_TASK DESCRIPTION:_
When you print the records below, keep every word exact and leave out the images.

_EXTRACTED MATERIAL:_
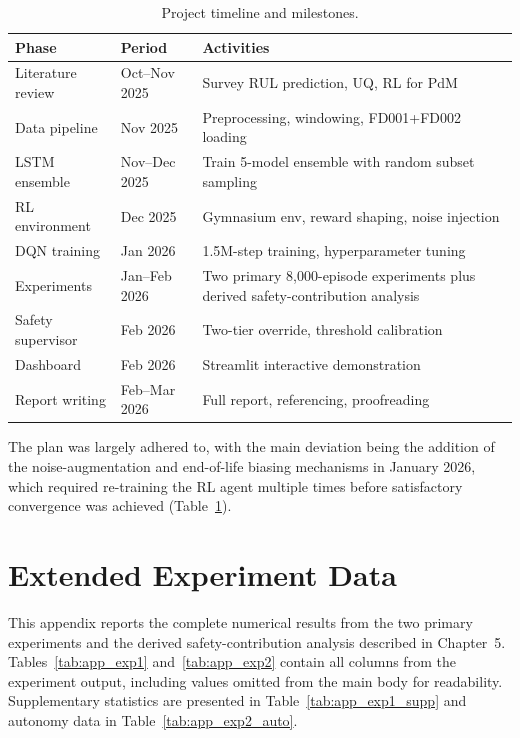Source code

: \documentclass[12pt,a4paper]{report}
\begin{document}
\begin{table}[h]
\centering
\caption{Project timeline and milestones.}
\label{tab:timeline}
\begin{tabularx}{\textwidth}{@{}l l X@{}}
\toprule
\textbf{Phase} & \textbf{Period} & \textbf{Activities} \\
\midrule
Literature review & Oct--Nov 2025 & Survey RUL prediction, UQ, RL for PdM \\
Data pipeline & Nov 2025 & Preprocessing, windowing, FD001+FD002 loading \\
LSTM ensemble & Nov--Dec 2025 & Train 5-model ensemble with random subset sampling \\
RL environment & Dec 2025 & Gymnasium env, reward shaping, noise injection \\
DQN training & Jan 2026 & 1.5M-step training, hyperparameter tuning \\
Experiments & Jan--Feb 2026 & Two primary 8,000-episode experiments plus derived safety-contribution analysis \\
Safety supervisor & Feb 2026 & Two-tier override, threshold calibration \\
Dashboard & Feb 2026 & Streamlit interactive demonstration \\
Report writing & Feb--Mar 2026 & Full report, referencing, proofreading \\
\bottomrule
\end{tabularx}
\end{table}

The plan was largely adhered to, with the main deviation being the addition of the noise-augmentation and end-of-life biasing mechanisms in January 2026, which required re-training the RL agent multiple times before satisfactory convergence was achieved (Table~\ref{tab:timeline}).



\chapter{Extended Experiment Data}
\label{app:experiment_data}

This appendix reports the complete numerical results from the two primary experiments and the derived safety-contribution analysis described in Chapter~5. Tables~\ref{tab:app_exp1} and~\ref{tab:app_exp2} contain all columns from the experiment output, including values omitted from the main body for readability. Supplementary statistics are presented in Table~\ref{tab:app_exp1_supp} and autonomy data in Table~\ref{tab:app_exp2_auto}.
\end{document}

_TASK OUTPUT:_
Source code

: \documentclass[12pt,a4paper]{report}
\begin{document}
\begin{table}[h]
\centering
\caption{Project timeline and milestones.}
\label{tab:timeline}
\begin{tabularx}{\textwidth}{@{}l l X@{}}
\toprule
\textbf{Phase} & \textbf{Period} & \textbf{Activities} \\
\midrule
Literature review & Oct--Nov 2025 & Survey RUL prediction, UQ, RL for PdM \\
Data pipeline & Nov 2025 & Preprocessing, windowing, FD001+FD002 loading \\
LSTM ensemble & Nov--Dec 2025 & Train 5-model ensemble with random subset sampling \\
RL environment & Dec 2025 & Gymnasium env, reward shaping, noise injection \\
DQN training & Jan 2026 & 1.5M-step training, hyperparameter tuning \\
Experiments & Jan--Feb 2026 & Two primary 8,000-episode experiments plus derived safety-contribution analysis \\
Safety supervisor & Feb 2026 & Two-tier override, threshold calibration \\
Dashboard & Feb 2026 & Streamlit interactive demonstration \\
Report writing & Feb--Mar 2026 & Full report, referencing, proofreading \\
\bottomrule
\end{tabularx}
\end{table}

The plan was largely adhered to, with the main deviation being the addition of the noise-augmentation and end-of-life biasing mechanisms in January 2026, which required re-training the RL agent multiple times before satisfactory convergence was achieved (Table~\ref{tab:timeline}).



\chapter{Extended Experiment Data}
\label{app:experiment_data}

This appendix reports the complete numerical results from the two primary experiments and the derived safety-contribution analysis described in Chapter~5. Tables~\ref{tab:app_exp1} and~\ref{tab:app_exp2} contain all columns from the experiment output, including values omitted from the main body for readability. Supplementary statistics are presented in Table~\ref{tab:app_exp1_supp} and autonomy data in Table~\ref{tab:app_exp2_auto}.
\end{document}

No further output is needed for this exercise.